Untuk pemisahan fase, interaksi HPC dan XG mempengaruhi kestabilan sedimen secara kompleks.
Model kuadratik mampu memprediksi perilaku sistem dengan akurasi tinggi.
Respon Permukaan: Visualisasi Interaksi Variabel
Plot 3D viskositas menunjukkan kenaikan konsentrasi XG secara linier meningkatkan viskositas.
Plot pemisahan fase menunjukkan bahwa terlalu tinggi atau rendahnya HPC dapat memperburuk kestabilan suspensi.
Kritik dan Refleksi: Kekuatan dan Kelemahan Pendekatan
Kekuatan
Pendekatan QbD terbukti menghasilkan produk yang setara atau lebih baik dibanding produk komersial (Zithromax).
Penggunaan DoE menghemat sumber daya dengan mengidentifikasi variabel signifikan secara efisien.
Validasi model melalui ANOVA meningkatkan kepercayaan dalam prediksi formulasi optimal.
Kelemahan dan Saran
Perbedaan yang cukup besar antara Predicted R² (0.2911) dan Adjusted R² (0.8259) untuk model pemisahan fase menunjukkan kemungkinan adanya blok efek atau noise tidak terkendali.
Tidak dilakukan uji organoleptik secara kuantitatif terhadap anak-anak sebagai target pasien.

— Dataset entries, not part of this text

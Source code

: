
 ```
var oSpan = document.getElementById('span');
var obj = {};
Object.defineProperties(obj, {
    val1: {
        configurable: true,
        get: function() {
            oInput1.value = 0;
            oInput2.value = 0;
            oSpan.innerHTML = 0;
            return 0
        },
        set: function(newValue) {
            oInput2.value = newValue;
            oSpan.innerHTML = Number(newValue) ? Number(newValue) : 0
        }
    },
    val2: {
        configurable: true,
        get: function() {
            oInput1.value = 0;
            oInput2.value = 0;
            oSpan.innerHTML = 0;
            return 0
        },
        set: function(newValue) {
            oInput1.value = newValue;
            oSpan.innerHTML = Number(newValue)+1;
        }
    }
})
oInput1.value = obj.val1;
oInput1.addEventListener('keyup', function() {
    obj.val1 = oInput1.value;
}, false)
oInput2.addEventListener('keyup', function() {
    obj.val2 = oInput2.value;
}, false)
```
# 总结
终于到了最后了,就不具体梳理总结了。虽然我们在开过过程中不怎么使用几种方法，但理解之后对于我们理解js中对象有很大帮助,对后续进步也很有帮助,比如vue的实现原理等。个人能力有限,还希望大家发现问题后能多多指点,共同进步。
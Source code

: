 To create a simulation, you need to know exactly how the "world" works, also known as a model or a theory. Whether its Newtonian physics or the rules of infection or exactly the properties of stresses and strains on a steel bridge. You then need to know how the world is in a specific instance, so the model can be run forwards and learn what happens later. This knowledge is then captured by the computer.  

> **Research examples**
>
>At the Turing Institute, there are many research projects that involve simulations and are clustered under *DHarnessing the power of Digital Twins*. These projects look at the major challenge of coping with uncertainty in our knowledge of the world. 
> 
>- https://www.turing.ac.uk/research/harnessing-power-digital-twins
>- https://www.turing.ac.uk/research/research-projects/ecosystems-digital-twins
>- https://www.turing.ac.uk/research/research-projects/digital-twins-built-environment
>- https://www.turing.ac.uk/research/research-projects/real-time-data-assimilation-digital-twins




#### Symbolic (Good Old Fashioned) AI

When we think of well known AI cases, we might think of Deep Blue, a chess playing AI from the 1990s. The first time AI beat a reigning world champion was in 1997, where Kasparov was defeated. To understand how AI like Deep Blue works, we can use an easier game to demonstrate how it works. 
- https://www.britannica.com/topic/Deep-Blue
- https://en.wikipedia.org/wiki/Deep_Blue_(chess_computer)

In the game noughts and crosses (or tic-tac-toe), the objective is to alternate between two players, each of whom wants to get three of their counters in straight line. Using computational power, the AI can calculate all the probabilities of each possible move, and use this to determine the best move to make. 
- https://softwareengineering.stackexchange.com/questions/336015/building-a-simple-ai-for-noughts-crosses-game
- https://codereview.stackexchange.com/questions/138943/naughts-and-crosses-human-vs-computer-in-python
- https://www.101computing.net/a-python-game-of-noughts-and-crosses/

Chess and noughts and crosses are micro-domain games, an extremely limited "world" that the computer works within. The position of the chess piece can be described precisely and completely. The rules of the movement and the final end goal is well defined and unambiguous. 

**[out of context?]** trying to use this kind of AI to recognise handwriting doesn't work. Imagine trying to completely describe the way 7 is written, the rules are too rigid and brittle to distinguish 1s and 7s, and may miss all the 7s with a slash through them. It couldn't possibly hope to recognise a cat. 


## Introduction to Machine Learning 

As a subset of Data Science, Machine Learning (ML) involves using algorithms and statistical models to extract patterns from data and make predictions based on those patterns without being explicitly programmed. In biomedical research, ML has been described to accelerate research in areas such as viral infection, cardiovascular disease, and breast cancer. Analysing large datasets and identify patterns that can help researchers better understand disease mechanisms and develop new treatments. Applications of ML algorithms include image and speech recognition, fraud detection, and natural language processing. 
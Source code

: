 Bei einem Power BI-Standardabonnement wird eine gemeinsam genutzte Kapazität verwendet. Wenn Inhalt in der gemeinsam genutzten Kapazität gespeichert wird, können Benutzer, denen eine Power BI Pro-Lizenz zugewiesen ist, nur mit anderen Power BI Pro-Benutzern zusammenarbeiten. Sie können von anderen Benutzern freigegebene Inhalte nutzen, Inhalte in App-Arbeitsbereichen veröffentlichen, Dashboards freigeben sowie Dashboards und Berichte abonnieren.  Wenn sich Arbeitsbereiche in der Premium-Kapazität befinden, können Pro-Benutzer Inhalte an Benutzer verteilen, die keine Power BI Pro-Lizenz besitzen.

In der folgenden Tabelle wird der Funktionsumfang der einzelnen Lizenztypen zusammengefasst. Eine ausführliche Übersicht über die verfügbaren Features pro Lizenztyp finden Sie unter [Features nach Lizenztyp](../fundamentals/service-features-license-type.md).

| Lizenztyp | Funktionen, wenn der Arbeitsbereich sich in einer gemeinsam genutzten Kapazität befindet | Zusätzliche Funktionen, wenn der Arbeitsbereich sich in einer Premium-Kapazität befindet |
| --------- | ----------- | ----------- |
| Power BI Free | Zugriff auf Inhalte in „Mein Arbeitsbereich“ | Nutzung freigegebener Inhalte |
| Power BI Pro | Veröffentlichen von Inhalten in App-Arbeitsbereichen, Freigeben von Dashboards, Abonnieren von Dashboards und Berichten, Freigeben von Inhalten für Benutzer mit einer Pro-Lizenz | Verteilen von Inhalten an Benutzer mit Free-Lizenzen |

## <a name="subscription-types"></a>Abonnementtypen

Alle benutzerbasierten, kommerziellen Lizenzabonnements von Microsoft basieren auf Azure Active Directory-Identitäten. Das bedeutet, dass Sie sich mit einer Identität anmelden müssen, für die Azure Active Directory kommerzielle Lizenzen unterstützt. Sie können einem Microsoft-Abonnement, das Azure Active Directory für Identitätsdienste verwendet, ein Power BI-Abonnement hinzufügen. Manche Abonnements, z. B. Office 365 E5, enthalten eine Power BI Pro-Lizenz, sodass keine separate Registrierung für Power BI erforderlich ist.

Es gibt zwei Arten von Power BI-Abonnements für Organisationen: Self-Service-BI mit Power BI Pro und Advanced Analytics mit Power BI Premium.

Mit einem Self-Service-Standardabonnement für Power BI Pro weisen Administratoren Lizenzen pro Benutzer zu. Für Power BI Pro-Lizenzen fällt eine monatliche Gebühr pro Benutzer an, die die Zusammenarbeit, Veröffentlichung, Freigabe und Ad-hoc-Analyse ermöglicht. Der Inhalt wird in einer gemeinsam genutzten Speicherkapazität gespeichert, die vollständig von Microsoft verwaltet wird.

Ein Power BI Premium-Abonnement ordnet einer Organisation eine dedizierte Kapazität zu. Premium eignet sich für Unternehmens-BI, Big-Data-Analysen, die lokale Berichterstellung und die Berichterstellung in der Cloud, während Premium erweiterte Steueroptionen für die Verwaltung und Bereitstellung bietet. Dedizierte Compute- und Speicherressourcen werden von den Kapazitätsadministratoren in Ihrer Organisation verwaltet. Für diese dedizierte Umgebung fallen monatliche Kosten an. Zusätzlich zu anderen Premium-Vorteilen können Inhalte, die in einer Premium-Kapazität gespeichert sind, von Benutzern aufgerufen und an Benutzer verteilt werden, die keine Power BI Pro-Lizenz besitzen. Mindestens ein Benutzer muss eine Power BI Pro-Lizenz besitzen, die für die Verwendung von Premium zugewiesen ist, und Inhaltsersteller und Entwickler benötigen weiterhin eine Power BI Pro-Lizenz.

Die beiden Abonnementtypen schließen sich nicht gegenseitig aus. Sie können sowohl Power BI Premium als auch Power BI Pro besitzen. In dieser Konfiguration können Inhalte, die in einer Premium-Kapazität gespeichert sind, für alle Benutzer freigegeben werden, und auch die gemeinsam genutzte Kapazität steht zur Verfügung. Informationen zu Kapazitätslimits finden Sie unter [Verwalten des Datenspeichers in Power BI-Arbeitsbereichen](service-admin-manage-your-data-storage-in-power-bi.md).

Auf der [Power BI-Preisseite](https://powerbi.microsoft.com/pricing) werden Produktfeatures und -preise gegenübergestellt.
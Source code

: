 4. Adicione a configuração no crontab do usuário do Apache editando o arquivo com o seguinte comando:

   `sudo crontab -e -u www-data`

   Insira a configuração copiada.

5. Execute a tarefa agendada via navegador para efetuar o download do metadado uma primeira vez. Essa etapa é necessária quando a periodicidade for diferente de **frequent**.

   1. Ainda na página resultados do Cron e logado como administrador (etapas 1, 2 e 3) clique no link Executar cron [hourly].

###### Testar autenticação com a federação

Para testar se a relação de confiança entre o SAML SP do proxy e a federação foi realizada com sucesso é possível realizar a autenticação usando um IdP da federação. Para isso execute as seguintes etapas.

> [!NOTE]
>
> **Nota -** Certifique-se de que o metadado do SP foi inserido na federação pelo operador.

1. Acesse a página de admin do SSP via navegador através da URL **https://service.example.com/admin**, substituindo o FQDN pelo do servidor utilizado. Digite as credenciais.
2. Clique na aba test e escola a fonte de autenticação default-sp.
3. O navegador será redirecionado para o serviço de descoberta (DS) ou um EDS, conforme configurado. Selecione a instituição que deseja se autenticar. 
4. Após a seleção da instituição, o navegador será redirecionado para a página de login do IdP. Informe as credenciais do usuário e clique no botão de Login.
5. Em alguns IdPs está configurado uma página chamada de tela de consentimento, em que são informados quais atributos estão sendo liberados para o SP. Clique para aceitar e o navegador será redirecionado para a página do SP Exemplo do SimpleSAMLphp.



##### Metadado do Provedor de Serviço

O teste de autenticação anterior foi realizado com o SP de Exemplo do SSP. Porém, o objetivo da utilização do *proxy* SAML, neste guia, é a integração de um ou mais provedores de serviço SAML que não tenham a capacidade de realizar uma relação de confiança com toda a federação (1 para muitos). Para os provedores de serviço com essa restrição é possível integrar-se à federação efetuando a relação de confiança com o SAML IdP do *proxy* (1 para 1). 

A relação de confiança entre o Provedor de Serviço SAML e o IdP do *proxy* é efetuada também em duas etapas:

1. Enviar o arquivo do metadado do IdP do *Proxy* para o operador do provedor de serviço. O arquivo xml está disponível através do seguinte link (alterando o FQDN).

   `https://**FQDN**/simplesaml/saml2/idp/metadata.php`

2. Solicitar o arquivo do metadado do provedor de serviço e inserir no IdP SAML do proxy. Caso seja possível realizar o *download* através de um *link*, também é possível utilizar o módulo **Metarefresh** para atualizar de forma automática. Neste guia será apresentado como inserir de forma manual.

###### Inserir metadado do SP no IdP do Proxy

Pendekatan sensorik rasa masih kualitatif, padahal peran taste masking sangat penting untuk pediatric compliance.
Perbandingan dengan Produk Komersial
Parameter Zithromax (Pfizer) Formulasi Optimal
Assay (%) 103.5 101
Dissolution (%) 103 94
Viscosity (cP) 2.45 1.25
Phase Separation Tidak ada 2 ml
pH 7.89 8.51
Interpretasi: Produk baru ini menunjukkan performa analitik yang mendekati, meskipun stabilitas fisiknya sedikit di bawah produk Pfizer dalam parameter pemisahan fase.
Implikasi Ilmiah dan Potensi Ke Depan
Penggunaan QbD dalam formulasi azitromisin menandai langkah maju dalam sistem pengembangan farmasi yang terkontrol dan terukur. Pendekatan ini dapat direplikasi untuk antibiotik lain yang menghadapi tantangan serupa, termasuk klindamisin atau klaritromisin.
Optimisasi yang diperoleh juga membuka jalan bagi produksi massal yang lebih ekonomis dan berkualitas, terutama dalam menghadapi kebutuhan pediatrik yang sensitif terhadap rasa dan bentuk sediaan.